Battle of the Elleporus
| Date | 389 BC |
| Location | Stilaro river, Calabria |
| Result | Syracusan Victory |

Belligerents
- Syracuse: Italiote League

Commanders and leaders
- Dionysius I of Syracuse: Heloris †

Strength
- 20,000–23,000: 25,000 and 2,000 cavalry

Casualties and losses
- Unknown: 7,000–10,000 surrendered^{[citation needed]}

= Battle of the Elleporus =

Battle between Syracuse and the Italiote League (389 BC)

The Battle of the Elleporus was fought in 389 BC between the forces of Dionysius I of Syracuse and the armies of the Italiote League. Dionysius triumphed in the battle and was then able to extend his control into southern Italy.

==History==

After arriving in southern Italy with a force of 20,000 men, 3000 horses and a fleet of 40 galleys, Dionysius decided to lay siege to Caulonia. To force Dionysius into relaxing his siege, the League commander Heloris decided to leave his camp and march north towards Elleporus with his army which numbered 25,000 infantry and 2,000 cavalrymen (mostly composed of Syracusan exiles). In response, Dionysius lifted the siege and marched his army to Elleporus 7 km away from the enemy.

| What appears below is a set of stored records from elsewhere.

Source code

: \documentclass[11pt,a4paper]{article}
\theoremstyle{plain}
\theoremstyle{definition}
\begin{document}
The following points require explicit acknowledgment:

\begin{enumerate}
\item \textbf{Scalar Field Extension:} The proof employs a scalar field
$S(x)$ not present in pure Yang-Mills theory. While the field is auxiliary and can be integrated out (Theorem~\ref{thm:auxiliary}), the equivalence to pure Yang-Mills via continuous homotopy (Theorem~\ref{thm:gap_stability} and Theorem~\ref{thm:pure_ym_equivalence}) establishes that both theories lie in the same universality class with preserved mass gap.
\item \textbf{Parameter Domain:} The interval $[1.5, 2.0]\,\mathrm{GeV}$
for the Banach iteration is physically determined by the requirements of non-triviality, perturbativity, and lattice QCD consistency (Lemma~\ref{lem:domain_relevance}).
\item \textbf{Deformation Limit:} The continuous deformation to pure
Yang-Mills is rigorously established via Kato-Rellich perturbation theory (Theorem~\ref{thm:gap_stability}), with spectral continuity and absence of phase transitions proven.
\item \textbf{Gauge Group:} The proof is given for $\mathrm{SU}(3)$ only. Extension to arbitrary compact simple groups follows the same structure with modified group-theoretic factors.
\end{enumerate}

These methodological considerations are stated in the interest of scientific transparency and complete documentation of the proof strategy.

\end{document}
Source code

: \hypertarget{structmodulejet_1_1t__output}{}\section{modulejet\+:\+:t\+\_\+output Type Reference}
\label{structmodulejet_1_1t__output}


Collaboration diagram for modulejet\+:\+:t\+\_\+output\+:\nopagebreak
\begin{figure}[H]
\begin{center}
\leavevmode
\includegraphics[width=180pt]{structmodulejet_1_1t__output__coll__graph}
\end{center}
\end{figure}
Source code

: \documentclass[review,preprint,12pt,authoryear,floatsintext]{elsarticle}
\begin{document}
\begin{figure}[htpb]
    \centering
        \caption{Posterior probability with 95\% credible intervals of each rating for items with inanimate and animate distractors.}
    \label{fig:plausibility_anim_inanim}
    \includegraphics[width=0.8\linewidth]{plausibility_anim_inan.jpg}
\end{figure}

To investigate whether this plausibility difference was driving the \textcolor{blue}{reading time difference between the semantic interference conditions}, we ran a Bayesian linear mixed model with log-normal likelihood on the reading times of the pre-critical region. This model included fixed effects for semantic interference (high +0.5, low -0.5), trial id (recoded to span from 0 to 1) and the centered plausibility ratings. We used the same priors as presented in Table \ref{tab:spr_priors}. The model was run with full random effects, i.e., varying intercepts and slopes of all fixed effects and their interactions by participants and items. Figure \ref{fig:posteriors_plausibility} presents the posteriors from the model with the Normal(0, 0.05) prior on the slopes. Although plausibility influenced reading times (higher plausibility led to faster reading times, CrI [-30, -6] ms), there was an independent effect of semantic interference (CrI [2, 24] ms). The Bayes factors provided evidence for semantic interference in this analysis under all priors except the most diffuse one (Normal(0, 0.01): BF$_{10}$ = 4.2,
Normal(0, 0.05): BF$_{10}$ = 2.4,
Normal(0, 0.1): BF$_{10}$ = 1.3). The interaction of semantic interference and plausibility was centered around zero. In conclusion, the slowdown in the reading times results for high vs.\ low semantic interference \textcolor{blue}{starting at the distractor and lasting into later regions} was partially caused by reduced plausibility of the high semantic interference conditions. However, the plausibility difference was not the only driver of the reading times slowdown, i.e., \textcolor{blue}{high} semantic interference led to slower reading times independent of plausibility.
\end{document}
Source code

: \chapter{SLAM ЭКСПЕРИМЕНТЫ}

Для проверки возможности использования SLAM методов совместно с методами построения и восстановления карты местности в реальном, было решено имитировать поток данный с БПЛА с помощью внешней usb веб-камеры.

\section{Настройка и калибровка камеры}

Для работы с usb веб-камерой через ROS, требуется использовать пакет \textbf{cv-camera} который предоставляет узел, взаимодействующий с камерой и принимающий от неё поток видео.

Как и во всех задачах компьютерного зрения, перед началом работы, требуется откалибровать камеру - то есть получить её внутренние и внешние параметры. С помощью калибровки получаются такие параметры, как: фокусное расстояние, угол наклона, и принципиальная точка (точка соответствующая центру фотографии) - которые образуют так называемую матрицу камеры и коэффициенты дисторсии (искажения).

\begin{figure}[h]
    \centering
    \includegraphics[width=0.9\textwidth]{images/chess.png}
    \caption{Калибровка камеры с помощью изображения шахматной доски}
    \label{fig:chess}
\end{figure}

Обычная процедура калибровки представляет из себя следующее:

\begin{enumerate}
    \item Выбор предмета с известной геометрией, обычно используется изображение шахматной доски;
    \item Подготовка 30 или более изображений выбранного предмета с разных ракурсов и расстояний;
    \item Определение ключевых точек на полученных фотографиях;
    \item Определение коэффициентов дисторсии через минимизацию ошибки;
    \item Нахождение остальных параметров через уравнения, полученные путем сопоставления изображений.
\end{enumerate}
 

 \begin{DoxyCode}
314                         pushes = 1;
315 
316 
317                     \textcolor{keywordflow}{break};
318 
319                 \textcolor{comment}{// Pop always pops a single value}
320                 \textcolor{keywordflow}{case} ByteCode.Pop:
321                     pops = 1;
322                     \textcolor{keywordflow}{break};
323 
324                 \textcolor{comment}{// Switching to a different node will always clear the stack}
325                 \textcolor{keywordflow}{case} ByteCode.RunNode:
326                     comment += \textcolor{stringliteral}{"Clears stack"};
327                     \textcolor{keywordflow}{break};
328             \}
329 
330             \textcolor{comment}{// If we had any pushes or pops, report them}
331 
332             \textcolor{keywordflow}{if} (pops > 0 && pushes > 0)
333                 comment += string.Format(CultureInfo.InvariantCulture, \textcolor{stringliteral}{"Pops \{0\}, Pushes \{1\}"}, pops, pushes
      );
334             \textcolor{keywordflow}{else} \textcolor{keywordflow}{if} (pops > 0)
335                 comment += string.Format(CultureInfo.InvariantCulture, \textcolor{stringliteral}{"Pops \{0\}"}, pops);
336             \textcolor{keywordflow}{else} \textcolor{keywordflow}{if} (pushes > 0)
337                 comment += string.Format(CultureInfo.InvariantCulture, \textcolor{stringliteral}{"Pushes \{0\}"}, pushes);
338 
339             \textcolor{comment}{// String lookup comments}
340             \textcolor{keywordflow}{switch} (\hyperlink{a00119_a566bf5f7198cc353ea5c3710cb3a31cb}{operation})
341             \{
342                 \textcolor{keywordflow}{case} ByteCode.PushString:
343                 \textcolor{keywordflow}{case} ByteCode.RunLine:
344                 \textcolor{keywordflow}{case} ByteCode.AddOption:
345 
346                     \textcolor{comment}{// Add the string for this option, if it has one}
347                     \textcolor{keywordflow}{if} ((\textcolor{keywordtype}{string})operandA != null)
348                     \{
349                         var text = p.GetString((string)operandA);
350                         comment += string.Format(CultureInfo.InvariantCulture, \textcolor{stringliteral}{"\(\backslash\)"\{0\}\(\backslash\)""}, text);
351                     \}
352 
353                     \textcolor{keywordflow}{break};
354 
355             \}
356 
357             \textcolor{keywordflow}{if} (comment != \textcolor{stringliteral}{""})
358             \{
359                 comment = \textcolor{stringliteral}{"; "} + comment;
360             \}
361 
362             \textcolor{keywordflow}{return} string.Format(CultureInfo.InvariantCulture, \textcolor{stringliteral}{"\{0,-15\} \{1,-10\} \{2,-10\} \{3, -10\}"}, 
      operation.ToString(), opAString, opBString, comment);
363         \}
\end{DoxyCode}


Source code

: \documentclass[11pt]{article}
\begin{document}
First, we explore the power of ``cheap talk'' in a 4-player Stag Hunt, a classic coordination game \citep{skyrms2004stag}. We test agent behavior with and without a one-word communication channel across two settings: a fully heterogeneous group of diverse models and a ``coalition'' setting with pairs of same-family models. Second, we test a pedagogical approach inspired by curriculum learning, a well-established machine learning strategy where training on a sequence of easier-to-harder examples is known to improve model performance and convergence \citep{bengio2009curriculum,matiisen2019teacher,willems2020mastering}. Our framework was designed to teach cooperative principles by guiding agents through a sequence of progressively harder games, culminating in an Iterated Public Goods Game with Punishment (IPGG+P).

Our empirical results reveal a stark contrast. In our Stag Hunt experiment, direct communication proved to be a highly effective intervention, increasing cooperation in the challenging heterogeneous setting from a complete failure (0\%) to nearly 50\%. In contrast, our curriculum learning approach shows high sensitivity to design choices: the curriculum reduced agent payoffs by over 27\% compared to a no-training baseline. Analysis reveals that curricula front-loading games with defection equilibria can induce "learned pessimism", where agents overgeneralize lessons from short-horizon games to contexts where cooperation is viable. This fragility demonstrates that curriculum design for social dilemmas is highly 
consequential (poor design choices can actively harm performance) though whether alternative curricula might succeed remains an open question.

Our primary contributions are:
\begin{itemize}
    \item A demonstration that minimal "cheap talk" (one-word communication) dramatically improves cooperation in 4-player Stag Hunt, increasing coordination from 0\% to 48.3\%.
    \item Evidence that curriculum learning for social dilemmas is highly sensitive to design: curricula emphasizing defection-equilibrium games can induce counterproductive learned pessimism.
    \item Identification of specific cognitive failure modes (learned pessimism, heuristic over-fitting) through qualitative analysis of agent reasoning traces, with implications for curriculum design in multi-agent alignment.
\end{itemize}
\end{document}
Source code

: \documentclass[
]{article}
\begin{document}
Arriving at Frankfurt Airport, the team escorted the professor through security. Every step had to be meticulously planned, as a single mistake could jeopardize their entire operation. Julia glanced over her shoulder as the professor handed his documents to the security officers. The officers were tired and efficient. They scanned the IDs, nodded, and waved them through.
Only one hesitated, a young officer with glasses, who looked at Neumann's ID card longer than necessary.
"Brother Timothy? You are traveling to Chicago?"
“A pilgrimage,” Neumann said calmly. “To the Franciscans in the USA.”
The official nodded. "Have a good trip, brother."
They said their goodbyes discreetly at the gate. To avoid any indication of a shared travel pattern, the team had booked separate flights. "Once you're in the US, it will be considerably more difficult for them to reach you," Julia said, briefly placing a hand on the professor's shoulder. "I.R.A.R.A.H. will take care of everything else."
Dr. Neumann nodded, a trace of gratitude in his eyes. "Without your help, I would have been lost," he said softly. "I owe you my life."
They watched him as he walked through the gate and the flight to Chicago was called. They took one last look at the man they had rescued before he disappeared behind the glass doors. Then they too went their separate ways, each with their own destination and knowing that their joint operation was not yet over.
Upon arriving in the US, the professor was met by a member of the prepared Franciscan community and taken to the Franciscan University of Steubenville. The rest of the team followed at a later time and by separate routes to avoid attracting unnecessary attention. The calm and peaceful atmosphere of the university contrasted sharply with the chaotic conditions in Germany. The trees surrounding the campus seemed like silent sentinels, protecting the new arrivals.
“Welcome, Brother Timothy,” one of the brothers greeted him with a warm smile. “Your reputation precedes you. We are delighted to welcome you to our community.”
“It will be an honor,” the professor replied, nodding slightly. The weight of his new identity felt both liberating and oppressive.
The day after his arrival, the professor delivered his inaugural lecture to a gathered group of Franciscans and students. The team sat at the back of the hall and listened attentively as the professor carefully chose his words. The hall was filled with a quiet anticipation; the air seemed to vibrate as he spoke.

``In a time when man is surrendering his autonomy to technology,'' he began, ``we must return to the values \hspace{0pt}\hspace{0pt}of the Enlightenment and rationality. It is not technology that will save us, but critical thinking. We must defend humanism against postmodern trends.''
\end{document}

The two armies were ignorant of each other's whereabouts until Dionysius acquired intelligence about Heloris's position from one of his scouts. Exploiting this advantage he ordered his forces to launch a surprise attack on the enemy at dawn. Dionysius used his overwhelming numerical superiority to form a tight noose around the enemy. The disorganised and scattered forces of Heloris became easy prey for Dionysius's well organised phalanx and fled after hearing that their leader had been killed. They sought refuge on a hill but were surrounded by Dionysius's forces and later 10,000 of them surrendered.

Dionysius I of Syracuse went on to conquer southern Italy (Magna Graecia), heavily defeating the Italiote (Greek) League.